For some reason, many celebrities feel that because they’re famous for one thing, they should be equally famous for another. In this case, they want to sing to children. Shockingly, there are quite a few kid’s albums out here performed by famous people, far more than the allowable number of zero that God intended. Only a couple are any good; the rest are only worth buying if your child needs to be punished for doing something horrible. Lock them in a room, play any of these on repeat for a week, and they’ll never piss you off again.

Nick Swisher: Believe

swisher believe 4 Awful Celebrity Kids Albums (Plus Two Great Ones)

For those about to listen, cringe, and possibly vomit, we salute you.

Formerly of the New York Yankees, and currently of Somewhere Else, Nick Swisher was no longer content with awkward jock-speak and bland post-game press conferences. No, Swish needed to express himself through SONG…kind of. His album is nothing but straight-up covers of old songs. Because the world just isn’t complete without a 26,134,543rd person warbling through “Proud Mary” and “Everyday People.”

Mere singing’s not enough though; he recruited children for this venture.
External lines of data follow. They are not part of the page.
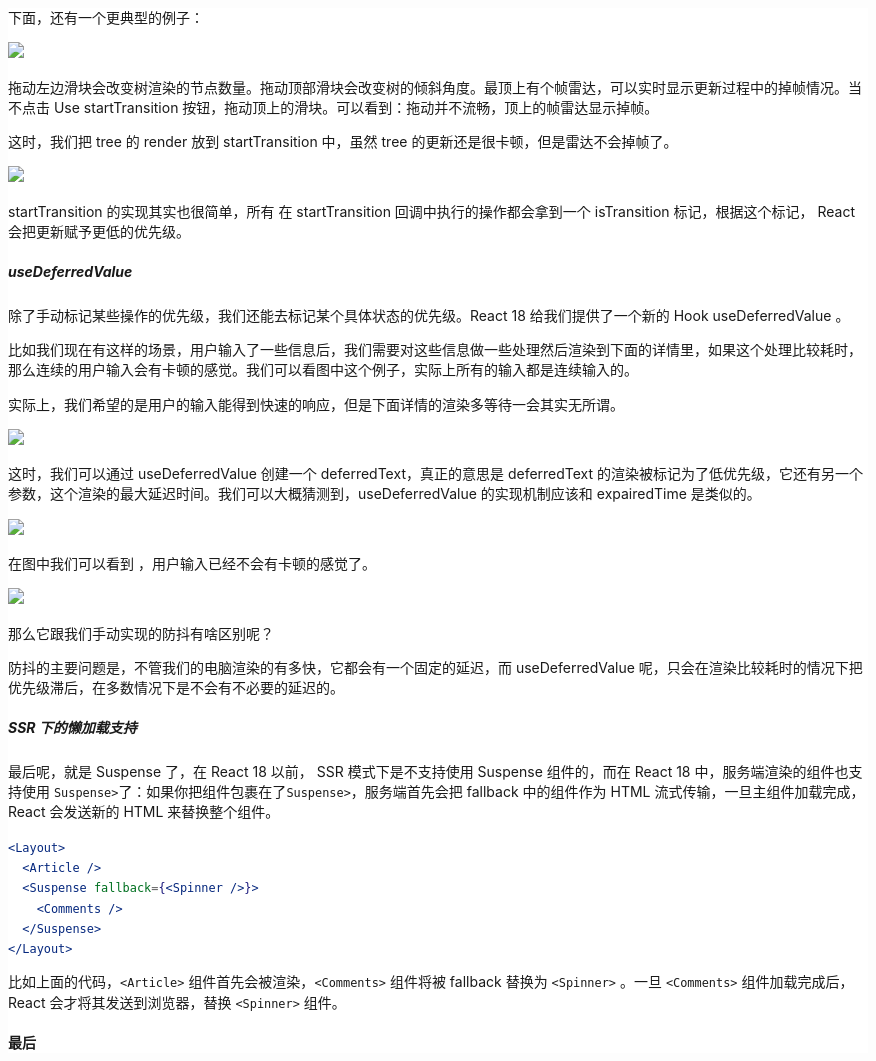 下面，还有一个更典型的例子：

![](https://p3-juejin.byteimg.com/tos-cn-i-k3u1fbpfcp/c60e80a17cac4e068fa9504232729564~tplv-k3u1fbpfcp-zoom-in-crop-mark:1304:0:0:0.awebp)

拖动左边滑块会改变树渲染的节点数量。拖动顶部滑块会改变树的倾斜角度。最顶上有个帧雷达，可以实时显示更新过程中的掉帧情况。当不点击 Use startTransition 按钮，拖动顶上的滑块。可以看到：拖动并不流畅，顶上的帧雷达显示掉帧。

这时，我们把 tree 的 render 放到 startTransition 中，虽然 tree 的更新还是很卡顿，但是雷达不会掉帧了。

![](https://p3-juejin.byteimg.com/tos-cn-i-k3u1fbpfcp/2109bca777b446c79bb148efabe32355~tplv-k3u1fbpfcp-zoom-in-crop-mark:1304:0:0:0.awebp)

startTransition 的实现其实也很简单，所有 在 startTransition 回调中执行的操作都会拿到一个 isTransition 标记，根据这个标记， React 会把更新赋予更低的优先级。

##### useDeferredValue

除了手动标记某些操作的优先级，我们还能去标记某个具体状态的优先级。React 18 给我们提供了一个新的 Hook useDeferredValue 。

比如我们现在有这样的场景，用户输入了一些信息后，我们需要对这些信息做一些处理然后渲染到下面的详情里，如果这个处理比较耗时，那么连续的用户输入会有卡顿的感觉。我们可以看图中这个例子，实际上所有的输入都是连续输入的。

实际上，我们希望的是用户的输入能得到快速的响应，但是下面详情的渲染多等待一会其实无所谓。

![](https://p3-juejin.byteimg.com/tos-cn-i-k3u1fbpfcp/b0f42b7cb9364f71a2addc878b589a03~tplv-k3u1fbpfcp-zoom-in-crop-mark:1304:0:0:0.awebp)

这时，我们可以通过 useDeferredValue 创建一个 deferredText，真正的意思是 deferredText 的渲染被标记为了低优先级，它还有另一个参数，这个渲染的最大延迟时间。我们可以大概猜测到，useDeferredValue 的实现机制应该和 expairedTime 是类似的。

![](https://p3-juejin.byteimg.com/tos-cn-i-k3u1fbpfcp/ddcf2eb122a44406a4eb669955275ad0~tplv-k3u1fbpfcp-zoom-in-crop-mark:1304:0:0:0.awebp)

在图中我们可以看到 ，用户输入已经不会有卡顿的感觉了。

![](https://p3-juejin.byteimg.com/tos-cn-i-k3u1fbpfcp/36910231dd864e5ab669ec2246532b3f~tplv-k3u1fbpfcp-zoom-in-crop-mark:1304:0:0:0.awebp)

那么它跟我们手动实现的防抖有啥区别呢？

防抖的主要问题是，不管我们的电脑渲染的有多快，它都会有一个固定的延迟，而 useDeferredValue 呢，只会在渲染比较耗时的情况下把优先级滞后，在多数情况下是不会有不必要的延迟的。

##### SSR 下的懒加载支持

最后呢，就是 Suspense 了，在 React 18 以前， SSR 模式下是不支持使用 Suspense 组件的，而在 React 18 中，服务端渲染的组件也支持使用 `Suspense>`了：如果你把组件包裹在了`Suspense>`，服务端首先会把 fallback 中的组件作为 HTML 流式传输，一旦主组件加载完成，React 会发送新的 HTML 来替换整个组件。

```jsx
<Layout>
  <Article />
  <Suspense fallback={<Spinner />}>
    <Comments />
  </Suspense>
</Layout>
```

比如上面的代码，`<Article>` 组件首先会被渲染，`<Comments>` 组件将被 fallback 替换为 `<Spinner>` 。一旦 `<Comments>` 组件加载完成后，React 会才将其发送到浏览器，替换 `<Spinner>` 组件。

#### 最后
Every song features a gaggle of kids attempting to stay in key but, if you’re only half-paying attention (which is half more than you should be), you might miss them. They contribute backing vocals to each song’s chorus, and that’s it. Because nobody upstages Swish and The 4 Basic Chords Of The Acrapolypse!

Sure, it’s a charity album, but that’s no excuse to give us hokey crap. If Swish wanted to do something truly interesting to raise money, he should have just had people attempt to pronounce his nickname, Swisherlicious, and donated the video revenue. Random idiots sounding like they just lost their tongue in a fire? Instant dough! We’ll start!

Wayne Brady: Radio Wayne

radio wayne 4 Awful Celebrity Kids Albums (Plus Two Great Ones)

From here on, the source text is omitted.